Les syndicats exigent des mesures de contrôle plus strictes contre le dumping salarial, sans quoi ils ne soutiendront pas l'extension de la libre circulation des personnes. Keystone

Pour le gouvernement suisse, la reconduction de l'accord de libre circulation des personnes avec l'Union européenne (UE) et son extension à la Roumanie et à la Bulgarie sont une condition pour pouvoir poursuivre sur la voie bilatérale.

La plupart des partis approuvent. Mais, tout à droite de l’échiquier politique, le référendum flotte dans l’air…

Le 28 avril, la question des relations avec l’Union européenne occupera le Conseil des Etats lors d’une session spéciale. Les sénateurs doivent se prononcer sur la reconduction de l’accord de libre circulation des personnes conclu avec l’Union européenne en 2002 et sur son extension aux deux nouveaux Etats-membres, la Bulgarie et la Roumanie.

Les différents accords des Bilatérales I sont reliés entre eux. Si l’un d’entre eux n’est pas prolongé ou est dénoncé, les six autres deviennent automatiquement caducs.
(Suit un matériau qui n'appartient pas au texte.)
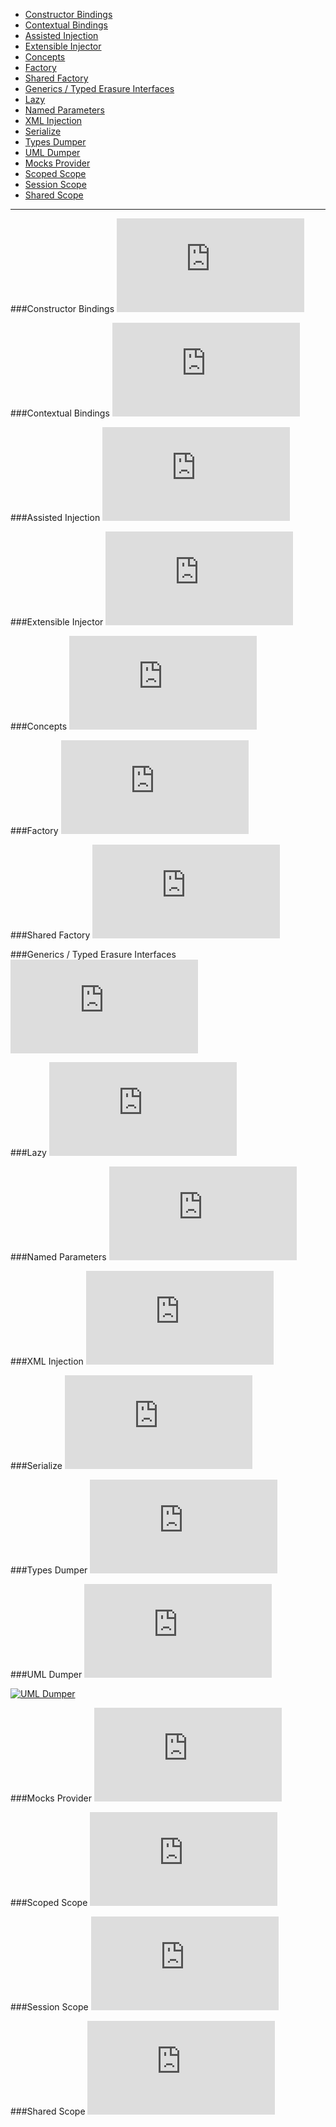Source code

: * [Constructor Bindings](#constructor-bindings)
* [Contextual Bindings](#contextual-bindings)
* [Assisted Injection](#assisted-injection)
* [Extensible Injector](#extensible-injector)
* [Concepts](#concepts)
* [Factory](#factory)
* [Shared Factory](#shared-factory)
* [Generics / Typed Erasure Interfaces](#generics-typed-erasure-interfaces)
* [Lazy](#lazy)
* [Named Parameters](#named-parameters)
* [XML Injection](#xml-injection)
* [Serialize](#serialize)
* [Types Dumper](#types-dumper)
* [UML Dumper](#uml-dumper)
* [Mocks Provider](#mocks-provider)
* [Scoped Scope](#scoped-scope)
* [Session Scope](#session-scope)
* [Shared Scope](#shared-scope)

---

###Constructor Bindings
![CPP](https://raw.githubusercontent.com/boost-experimental/di/cpp14/extension/bindings/constructor_bindings.cpp)

###Contextual Bindings
![CPP](https://raw.githubusercontent.com/boost-experimental/di/cpp14/extension/bindings/contextual_bindings.cpp)

###Assisted Injection
![CPP](https://raw.githubusercontent.com/boost-experimental/di/cpp14/extension/injections/assisted_injection.cpp)

###Extensible Injector
![CPP](https://raw.githubusercontent.com/boost-experimental/di/cpp14/extension/injections/extensible_injector.cpp)

###Concepts
![CPP](https://raw.githubusercontent.com/boost-experimental/di/cpp14/extension/injections/concepts.cpp)

###Factory
![CPP](https://raw.githubusercontent.com/boost-experimental/di/cpp14/extension/injections/factory.cpp)

###Shared Factory
![CPP](https://raw.githubusercontent.com/boost-experimental/di/cpp14/extension/injections/shared_factory.cpp)

###Generics / Typed Erasure Interfaces
![CPP](https://raw.githubusercontent.com/boost-experimental/di/cpp14/extension/injections/generics.cpp)

###Lazy
![CPP](https://raw.githubusercontent.com/boost-experimental/di/cpp14/extension/injections/lazy.cpp)

###Named Parameters
![CPP](https://raw.githubusercontent.com/boost-experimental/di/cpp14/extension/injections/named_parameters.cpp)

###XML Injection
![CPP](https://raw.githubusercontent.com/boost-experimental/di/cpp14/extension/injections/xml_injection.cpp)

###Serialize
![CPP](https://raw.githubusercontent.com/boost-experimental/di/cpp14/extension/policies/serialize.cpp)

###Types Dumper
![CPP](https://raw.githubusercontent.com/boost-experimental/di/cpp14/extension/policies/types_dumper.cpp)

###UML Dumper
![CPP](https://raw.githubusercontent.com/boost-experimental/di/cpp14/extension/policies/uml_dumper.cpp)

[![UML Dumper](images/uml_dumper.png)](images/uml_dumper.png)

###Mocks Provider
![CPP](https://raw.githubusercontent.com/boost-experimental/di/cpp14/extension/providers/mocks_provider.cpp)

###Scoped Scope
![CPP](https://raw.githubusercontent.com/boost-experimental/di/cpp14/extension/scopes/scoped_scope.cpp)

###Session Scope
![CPP](https://raw.githubusercontent.com/boost-experimental/di/cpp14/extension/scopes/session_scope.cpp)

###Shared Scope
![CPP](https://raw.githubusercontent.com/boost-experimental/di/cpp14/extension/scopes/shared_scope.cpp)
Sans accords bilatéraux, la Suisse se retrouvait dans une situation délicate. La majorité des partis politiques ne veulent pas prendre ce risque.

Les organisations des patrons et des PME sont du même avis. Pour l’UDC (droite nationaliste) en revanche, «l’UE a trop intérêt à la libre circulation des personnes pour résilier les autres accords», affirme le porte-parole Alain Hauert.

Milieux économiques favorables

Selon un sondage de l’association economiesuisse et de l’Union patronale suisse, 100% de leurs membres sont favorables à la reconduction de l’accord sur la libre circulation des personnes.

«Le marché du travail suisse a beaucoup profité de l’arrivée d’employés qualifiés», a expliqué le directeur de l’Union patronale Thomas Daum lors d’une conférence de presse. Ces arrivées n’ont en outre pas mis en danger les travailleurs autochtones.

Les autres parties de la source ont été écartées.